Все ближе был Петербург, и все беспокойнее колотилось и ныло сердце: что-то ждет их, припавших к окнам, впереди?
А в столице — встречи, встречи.
На Литейный он приехал точно к назначенному часу. Легко нашел нужный дом, взбежал по лестнице. Лакей со строгой почтительностью распахнул перед Тихомировым дверь.
За окном сиял редким питерским солнцем августовский день, а в просторном кабинете царил полумрак, и из этого полумрака шагнул к нему навстречу худощавый, как юноша, человек — весь в темном, но со светлым высоким челом, с пристальными умными глазами, вопрошающе улыбающимися за стеклами круглых очков. И какая-то настороженность и всезнающая печаль была в этом взгляде. И еще что- то было, но тут уж додумать Лев Александрович не успел, только мелькнуло: вот он какой, Победоносцев, обер-прокурор Священного Синода.
— Читал вас. Немало душеполезного извлек, — суховато начал хозяин кабинета. — Да только к князю Мещерскому не ходите. Ведь он звал вас в свой «Гражданин»?
— Звал, — поперхнулся чаем Тихомиров: откуда только известно? — Но почему же? Князь монархист, устои охраняет. Его газета.
— Да газета его — сброд чего угодно. Без идеи, без убеждения. Лавка битой посуды, выдаваемой с важностью за первый сорт! О России рассуждает.
Обер-прокурор отодвинул стакан, поднялся и мерно, бесшумно заходил от стены к стене.
— Что они о России знают! Россия. — почти выкрикнул, исторгая боль: — Да это же ледяная пустыня, и по ней ходит лихой человек! Понимаете?
Вздрогнул: неужели прав Леонтьев, с которым наконец-то познакомились. Только руки пожали, приглядеться не успели, а тот сразу о Победоносцеве: вот, дескать, полезный человек, но как? Он точно мороз — препятствует гниению, но расти при нем ничего не будет. Не только не творец, но даже не реакционер, не восстановитель, не реставратор, он только консерватор в самом тесном смысле слова. «Мороз, я говорю, сторож, бездушная гробница, старая «невинная» девушка, и больше ничего!»
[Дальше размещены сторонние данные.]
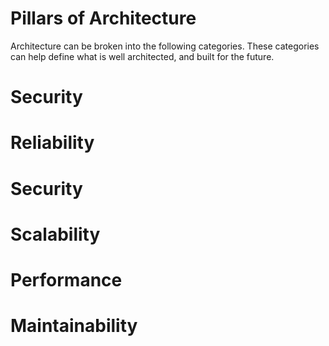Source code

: # Pillars of Architecture
Architecture can be broken into the following categories. These categories can help define what is well architected, and built for the future.

# Security

# Reliability

# Security

# Scalability

# Performance

# Maintainability
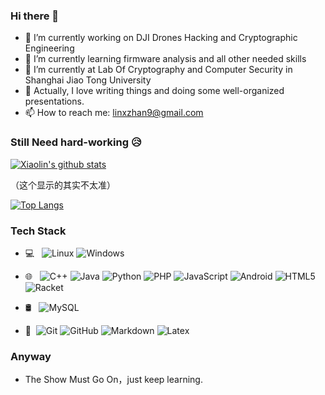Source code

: ### Hi there 👋

- 🔭 I’m currently working on DJI Drones Hacking and Cryptographic Engineering
- 🌱 I’m currently learning firmware analysis and all other needed skills
- 🤔 I’m currently at Lab Of Cryptography and Computer Security in Shanghai Jiao Tong University
- 💬 Actually, I love writing things and doing some well-organized presentations.
- 📫 How to reach me: linxzhan9@gmail.com

### Still Need hard-working 😥

[![Xiaolin's github stats](https://github-readme-stats.vercel.app/api?username=zL1nX&hide=stars&count_private=true&show_icons=true&theme=solarized-light)](https://github.com/anuraghazra/github-readme-stats)

（这个显示的其实不太准）

[![Top Langs](https://github-readme-stats.vercel.app/api/top-langs/?username=zl1nx&layout=compact&theme=solarized-light&langs_count=10&count_private=false)](https://github.com/anuraghazra/github-readme-stats)

### Tech Stack

- 💻 &#160; ![Linux](https://img.shields.io/badge/-Linux-333333?style=flat&logo=Linux&logoColor=FCC624)
![Windows](https://img.shields.io/badge/-Windows-333333?style=flat&logo=Windows)
- 🌐 &#160; ![C++](https://img.shields.io/badge/-C++-333333?style=flat&logo=C++&logoColor=007396)
![Java](https://img.shields.io/badge/-Java-333333?style=flat&logo=Java)
![Python](https://img.shields.io/badge/-Python-333333?style=flat&logo=Python&logoColor=007396)
![PHP](https://img.shields.io/badge/-PHP-333333?style=flat&logo=PHP&logoColor=7477ae)
![JavaScript](https://img.shields.io/badge/-JavaScript-333333?style=flat&logo=JavaScript)
![Android](https://img.shields.io/badge/-Android-333333?style=flat&logo=Android)
![HTML5](https://img.shields.io/badge/-HTML5-333333?style=flat&logo=HTML5)
![Racket](https://img.shields.io/badge/-Racket-333333?style=flat&logo=Racket)

- 🛢 &#160; ![MySQL](https://img.shields.io/badge/-MySQL-333333?style=flat&logo=mysql)
- 🔧 &#160;![Git](https://img.shields.io/badge/-Git-333333?style=flat&logo=git)
![GitHub](https://img.shields.io/badge/-GitHub-333333?style=flat&logo=github)
![Markdown](https://img.shields.io/badge/-Markdown-333333?style=flat&logo=markdown)
![Latex](https://img.shields.io/badge/-Latex-333333?style=flat&logo=Latex)

### Anyway
- The Show Must Go On，just keep learning.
Но что же делать, чтобы росло? Где она — «цветущая сложность?» Творческая идея русского будущего?
— Я сам москвич, а Петербурга не люблю. Живу тут словно в гостинице, на вокзале, — опять сел рядом Победоносцев. — Холодно, бесприютно.
«Вот откуда — пугающая ледяная пустыня!»
— Переезжайте-ка в Москву. В «Московские ведомости» поступите. Я дам рекомендации. Это вам ближе. Там был Катков, теперь Петровский. Но Петровский и в подметки не годится своему предшественнику...
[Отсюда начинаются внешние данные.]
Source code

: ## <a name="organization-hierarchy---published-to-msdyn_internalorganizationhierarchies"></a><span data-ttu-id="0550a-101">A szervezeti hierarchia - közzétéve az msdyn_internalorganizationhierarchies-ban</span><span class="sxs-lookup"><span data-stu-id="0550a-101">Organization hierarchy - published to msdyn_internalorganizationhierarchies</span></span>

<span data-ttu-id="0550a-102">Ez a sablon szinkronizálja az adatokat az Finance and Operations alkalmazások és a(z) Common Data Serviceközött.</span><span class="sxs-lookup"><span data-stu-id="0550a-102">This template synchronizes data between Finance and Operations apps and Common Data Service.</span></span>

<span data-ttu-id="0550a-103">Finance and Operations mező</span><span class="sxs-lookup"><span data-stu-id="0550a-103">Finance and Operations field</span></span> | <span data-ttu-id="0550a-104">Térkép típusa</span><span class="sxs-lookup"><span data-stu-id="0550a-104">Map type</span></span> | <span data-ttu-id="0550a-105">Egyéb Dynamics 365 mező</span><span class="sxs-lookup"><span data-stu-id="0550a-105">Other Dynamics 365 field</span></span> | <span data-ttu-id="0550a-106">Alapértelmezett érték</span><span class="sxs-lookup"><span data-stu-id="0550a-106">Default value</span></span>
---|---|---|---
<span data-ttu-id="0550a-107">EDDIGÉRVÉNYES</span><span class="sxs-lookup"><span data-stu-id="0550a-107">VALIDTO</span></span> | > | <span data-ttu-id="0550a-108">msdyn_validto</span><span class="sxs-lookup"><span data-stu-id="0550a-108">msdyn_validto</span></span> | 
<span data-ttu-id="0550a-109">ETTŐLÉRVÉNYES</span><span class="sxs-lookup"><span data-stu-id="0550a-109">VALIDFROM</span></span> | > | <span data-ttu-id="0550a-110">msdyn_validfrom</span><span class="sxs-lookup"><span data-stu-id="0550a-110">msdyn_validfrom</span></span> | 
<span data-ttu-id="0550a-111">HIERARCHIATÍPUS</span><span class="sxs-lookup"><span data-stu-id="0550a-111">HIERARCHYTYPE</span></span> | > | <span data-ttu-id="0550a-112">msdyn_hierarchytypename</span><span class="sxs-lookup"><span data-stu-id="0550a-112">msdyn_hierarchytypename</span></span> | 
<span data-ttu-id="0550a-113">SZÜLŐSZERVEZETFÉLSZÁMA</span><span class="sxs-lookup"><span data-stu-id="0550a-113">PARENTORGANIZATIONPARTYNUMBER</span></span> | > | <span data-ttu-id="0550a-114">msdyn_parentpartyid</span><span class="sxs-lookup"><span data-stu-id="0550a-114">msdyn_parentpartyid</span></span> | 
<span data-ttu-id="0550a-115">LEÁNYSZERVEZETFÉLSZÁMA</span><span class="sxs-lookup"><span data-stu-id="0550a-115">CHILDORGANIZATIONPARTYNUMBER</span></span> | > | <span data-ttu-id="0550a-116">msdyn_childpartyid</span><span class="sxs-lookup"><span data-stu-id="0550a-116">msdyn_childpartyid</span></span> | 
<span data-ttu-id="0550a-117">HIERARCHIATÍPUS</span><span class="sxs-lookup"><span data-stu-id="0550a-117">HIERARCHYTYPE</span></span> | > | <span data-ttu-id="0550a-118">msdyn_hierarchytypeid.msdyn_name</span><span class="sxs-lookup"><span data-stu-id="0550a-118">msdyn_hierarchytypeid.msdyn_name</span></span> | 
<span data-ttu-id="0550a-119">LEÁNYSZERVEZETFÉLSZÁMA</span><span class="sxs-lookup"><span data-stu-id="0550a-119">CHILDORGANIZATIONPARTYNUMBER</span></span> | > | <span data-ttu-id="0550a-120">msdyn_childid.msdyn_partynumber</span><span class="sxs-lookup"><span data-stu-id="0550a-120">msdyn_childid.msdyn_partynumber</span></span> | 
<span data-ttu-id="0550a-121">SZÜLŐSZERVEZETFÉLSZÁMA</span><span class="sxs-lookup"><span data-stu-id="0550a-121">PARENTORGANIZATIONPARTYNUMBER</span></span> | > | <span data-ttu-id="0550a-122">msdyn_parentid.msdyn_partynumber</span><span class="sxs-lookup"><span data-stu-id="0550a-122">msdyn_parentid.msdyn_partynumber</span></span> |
Снова двинулся — взад-вперед: телом невесомо-легкий, а ход тяжелый, усталый; шаг изработавшегося человека, верящего в свои многотрудные дела, но и в печалях надсаженного сердца осознающего их тщету; смиренно понимающего: мы проиграем, но бороться надо, потому что все равно победит Христос.
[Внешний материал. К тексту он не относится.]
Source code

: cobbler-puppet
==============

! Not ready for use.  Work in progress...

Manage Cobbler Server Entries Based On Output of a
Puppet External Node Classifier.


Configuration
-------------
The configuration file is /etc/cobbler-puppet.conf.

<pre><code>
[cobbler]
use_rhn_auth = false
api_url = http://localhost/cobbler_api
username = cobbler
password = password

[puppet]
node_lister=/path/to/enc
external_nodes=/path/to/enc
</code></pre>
— Вы, Лев Александрович, в бездну нигилизма заглянули и отпрянули, — остановился над Тихомировым. — И парламент европейский видели. Вот уж орудие всякой неправды, источник интриг. Согласны?
И, не дожидаясь ответа, заговорил, торопя горячие, давно обдуманные слова. О том, что при демократии правителями становятся ловкие подбиратели голосов, со своими сторонниками, механики, искусно орудующие закулисными пружинами, и пружины эти приводят в движение кукол на арене выборов. Ах, уж этот парламент—самообольщение ума человеческого! Вакханалия тщеславия и личных интересов. И это выборное начало. Но кто по натуре своей способен к бескорыстному служению общественной пользе в сознании долга, — да разве он пойдет заискивать голоса, разве станет воспевать хвалу самому себе (это ж психиатрия! Ломброзо!) на выборных собраниях, нанизывая громкие и пошлые фразы. Лучшим людям противна выборная процедура. От нее не отворачиваются лишь своекорыстные, эгоистические натуры.
А ведь прав он, тысячу раз прав! И еще наше многоплеменное государство, в котором все порывы эгоизма и раздражения в силах устранять только неограниченная монархия. Демократия не справится, нет; инстинкты национализма — вот разъедающий элемент, и он ослабит и со временем разнесет страну. Многие ли понимают это?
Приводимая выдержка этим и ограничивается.